**What the task requires**
Find the string "OtherTok" in the records. Copy each line that has it.

[[ Stored data open ]]

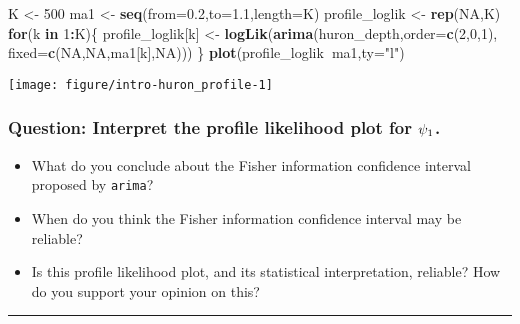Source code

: \documentclass[]{article}
\newenvironment{Shaded}{\begin{snugshade}}{\end{snugshade}}
\newcommand{\KeywordTok}[1]{\textcolor[rgb]{0.13,0.29,0.53}{\textbf{#1}}}
\newcommand{\DataTypeTok}[1]{\textcolor[rgb]{0.13,0.29,0.53}{#1}}
\newcommand{\DecValTok}[1]{\textcolor[rgb]{0.00,0.00,0.81}{#1}}
\newcommand{\FloatTok}[1]{\textcolor[rgb]{0.00,0.00,0.81}{#1}}
\newcommand{\StringTok}[1]{\textcolor[rgb]{0.31,0.60,0.02}{#1}}
\newcommand{\OtherTok}[1]{\textcolor[rgb]{0.56,0.35,0.01}{#1}}
\newcommand{\ControlFlowTok}[1]{\textcolor[rgb]{0.13,0.29,0.53}{\textbf{#1}}}
\newcommand{\OperatorTok}[1]{\textcolor[rgb]{0.81,0.36,0.00}{\textbf{#1}}}
\newcommand{\NormalTok}[1]{#1}
\begin{document}
\begin{Shaded}
\begin{Highlighting}[]
\NormalTok{K <-}\StringTok{ }\DecValTok{500}
\NormalTok{ma1 <-}\StringTok{ }\KeywordTok{seq}\NormalTok{(}\DataTypeTok{from=}\FloatTok{0.2}\NormalTok{,}\DataTypeTok{to=}\FloatTok{1.1}\NormalTok{,}\DataTypeTok{length=}\NormalTok{K)}
\NormalTok{profile_loglik <-}\StringTok{ }\KeywordTok{rep}\NormalTok{(}\OtherTok{NA}\NormalTok{,K)}
\ControlFlowTok{for}\NormalTok{(k }\ControlFlowTok{in} \DecValTok{1}\OperatorTok{:}\NormalTok{K)\{}
\NormalTok{   profile_loglik[k] <-}\StringTok{ }\KeywordTok{logLik}\NormalTok{(}\KeywordTok{arima}\NormalTok{(huron_depth,}\DataTypeTok{order=}\KeywordTok{c}\NormalTok{(}\DecValTok{2}\NormalTok{,}\DecValTok{0}\NormalTok{,}\DecValTok{1}\NormalTok{),}
      \DataTypeTok{fixed=}\KeywordTok{c}\NormalTok{(}\OtherTok{NA}\NormalTok{,}\OtherTok{NA}\NormalTok{,ma1[k],}\OtherTok{NA}\NormalTok{)))}
\NormalTok{\}}
\KeywordTok{plot}\NormalTok{(profile_loglik}\OperatorTok{~}\NormalTok{ma1,}\DataTypeTok{ty=}\StringTok{"l"}\NormalTok{)}
\end{Highlighting}
\end{Shaded}

\begin{center}\texttt{[image: figure/intro-huron\_profile-1]} \end{center}

\subsubsection{\texorpdfstring{Question: Interpret the profile
likelihood plot for
\(\psi_1\).}{Question: Interpret the profile likelihood plot for \textbackslash{}ma\_1.}}\label{question-interpret-the-profile-likelihood-plot-for-ma_1.}

\begin{itemize}
\item
  What do you conclude about the Fisher information confidence interval
  proposed by \texttt{arima}?
\item
  When do you think the Fisher information confidence interval may be
  reliable?
\item
  Is this profile likelihood plot, and its statistical interpretation,
  reliable? How do you support your opinion on this?
\end{itemize}

\begin{center}\rule{0.5\linewidth}{\linethickness}\end{center}
\end{document}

[[ Stored data closed ]]

**Your solution**
\newcommand{\OtherTok}[1]{\textcolor[rgb]{0.56,0.35,0.01}{#1}}
\NormalTok{profile_loglik <-}\StringTok{ }\KeywordTok{rep}\NormalTok{(}\OtherTok{NA}\NormalTok{,K)}
      \DataTypeTok{fixed=}\KeywordTok{c}\NormalTok{(}\OtherTok{NA}\NormalTok{,}\OtherTok{NA}\NormalTok{,ma1[k],}\OtherTok{NA}\NormalTok{)))}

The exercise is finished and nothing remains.